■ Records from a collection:
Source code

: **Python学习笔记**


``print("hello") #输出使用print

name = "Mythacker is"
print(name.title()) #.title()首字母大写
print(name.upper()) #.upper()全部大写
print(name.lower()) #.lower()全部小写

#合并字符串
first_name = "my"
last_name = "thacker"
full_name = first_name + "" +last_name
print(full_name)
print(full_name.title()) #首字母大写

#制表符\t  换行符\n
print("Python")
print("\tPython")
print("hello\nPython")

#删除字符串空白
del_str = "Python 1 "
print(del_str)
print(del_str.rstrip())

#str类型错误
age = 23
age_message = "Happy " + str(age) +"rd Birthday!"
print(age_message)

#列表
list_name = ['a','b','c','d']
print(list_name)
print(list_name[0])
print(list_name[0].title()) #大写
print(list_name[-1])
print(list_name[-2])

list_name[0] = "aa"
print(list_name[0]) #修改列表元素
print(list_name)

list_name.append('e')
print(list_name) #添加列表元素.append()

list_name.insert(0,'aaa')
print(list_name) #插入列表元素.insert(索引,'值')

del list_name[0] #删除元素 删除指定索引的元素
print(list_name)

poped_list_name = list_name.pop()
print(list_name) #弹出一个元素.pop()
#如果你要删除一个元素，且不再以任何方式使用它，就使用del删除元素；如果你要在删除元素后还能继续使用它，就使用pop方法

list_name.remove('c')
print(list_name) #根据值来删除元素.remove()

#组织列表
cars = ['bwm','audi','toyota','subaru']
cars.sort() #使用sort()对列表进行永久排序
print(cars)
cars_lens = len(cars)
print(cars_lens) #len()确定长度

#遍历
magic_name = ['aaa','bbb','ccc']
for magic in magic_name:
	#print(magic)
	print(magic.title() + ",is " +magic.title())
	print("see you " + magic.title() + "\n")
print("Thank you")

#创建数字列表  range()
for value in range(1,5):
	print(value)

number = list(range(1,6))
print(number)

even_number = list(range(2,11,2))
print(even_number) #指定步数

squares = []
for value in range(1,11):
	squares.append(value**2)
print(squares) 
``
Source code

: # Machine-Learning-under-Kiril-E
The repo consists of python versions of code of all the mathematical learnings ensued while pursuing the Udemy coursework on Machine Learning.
--
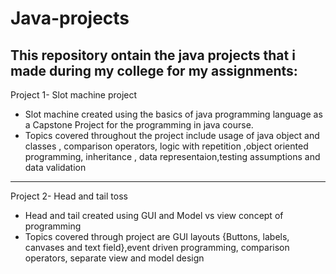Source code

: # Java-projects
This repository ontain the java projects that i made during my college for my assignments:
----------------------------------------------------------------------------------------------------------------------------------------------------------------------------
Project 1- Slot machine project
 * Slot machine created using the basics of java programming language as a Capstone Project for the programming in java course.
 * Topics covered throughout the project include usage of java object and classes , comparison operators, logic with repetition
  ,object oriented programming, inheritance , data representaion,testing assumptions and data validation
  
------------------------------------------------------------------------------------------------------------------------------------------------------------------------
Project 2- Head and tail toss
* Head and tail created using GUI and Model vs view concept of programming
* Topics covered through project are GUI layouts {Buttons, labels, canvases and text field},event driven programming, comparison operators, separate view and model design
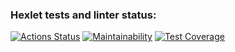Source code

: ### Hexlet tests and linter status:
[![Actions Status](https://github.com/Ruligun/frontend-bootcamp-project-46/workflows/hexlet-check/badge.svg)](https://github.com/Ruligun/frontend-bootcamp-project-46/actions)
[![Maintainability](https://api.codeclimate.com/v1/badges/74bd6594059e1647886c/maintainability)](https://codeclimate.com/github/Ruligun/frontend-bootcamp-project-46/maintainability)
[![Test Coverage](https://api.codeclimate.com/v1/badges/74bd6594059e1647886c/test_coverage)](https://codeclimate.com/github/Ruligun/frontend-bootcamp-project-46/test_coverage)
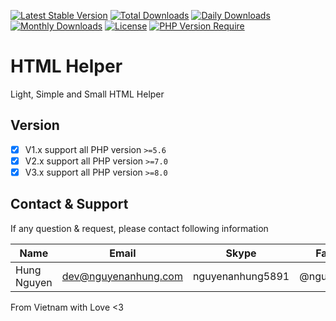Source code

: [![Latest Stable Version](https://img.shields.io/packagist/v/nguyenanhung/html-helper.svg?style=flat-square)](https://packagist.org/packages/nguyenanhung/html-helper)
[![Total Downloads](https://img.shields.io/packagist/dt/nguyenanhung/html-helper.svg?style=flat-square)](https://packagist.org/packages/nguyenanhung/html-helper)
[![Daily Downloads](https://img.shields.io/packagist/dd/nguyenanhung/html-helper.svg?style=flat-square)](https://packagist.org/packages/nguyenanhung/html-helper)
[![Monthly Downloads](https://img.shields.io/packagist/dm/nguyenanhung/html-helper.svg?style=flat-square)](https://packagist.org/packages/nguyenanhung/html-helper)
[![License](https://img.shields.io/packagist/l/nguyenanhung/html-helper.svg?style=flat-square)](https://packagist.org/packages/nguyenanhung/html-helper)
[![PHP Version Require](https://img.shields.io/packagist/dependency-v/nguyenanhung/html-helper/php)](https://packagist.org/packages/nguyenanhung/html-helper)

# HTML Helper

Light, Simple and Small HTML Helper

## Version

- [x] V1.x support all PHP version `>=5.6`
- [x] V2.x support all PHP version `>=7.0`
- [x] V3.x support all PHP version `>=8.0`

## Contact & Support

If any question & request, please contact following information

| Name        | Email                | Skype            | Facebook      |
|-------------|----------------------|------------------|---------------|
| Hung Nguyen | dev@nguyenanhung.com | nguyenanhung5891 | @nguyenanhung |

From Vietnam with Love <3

■ YOUR GOAL: The reply should consist solely of the lines above from the one that has "- [x] V3.x support" through the one that has "From Vietnam with Love <3", reproduced exactly.

■ RESULT FOR THIS TASK:
- [x] V3.x support all PHP version `>=8.0`

## Contact & Support

If any question & request, please contact following information

| Name        | Email                | Skype            | Facebook      |
|-------------|----------------------|------------------|---------------|
| Hung Nguyen | dev@nguyenanhung.com | nguyenanhung5891 | @nguyenanhung |

From Vietnam with Love <3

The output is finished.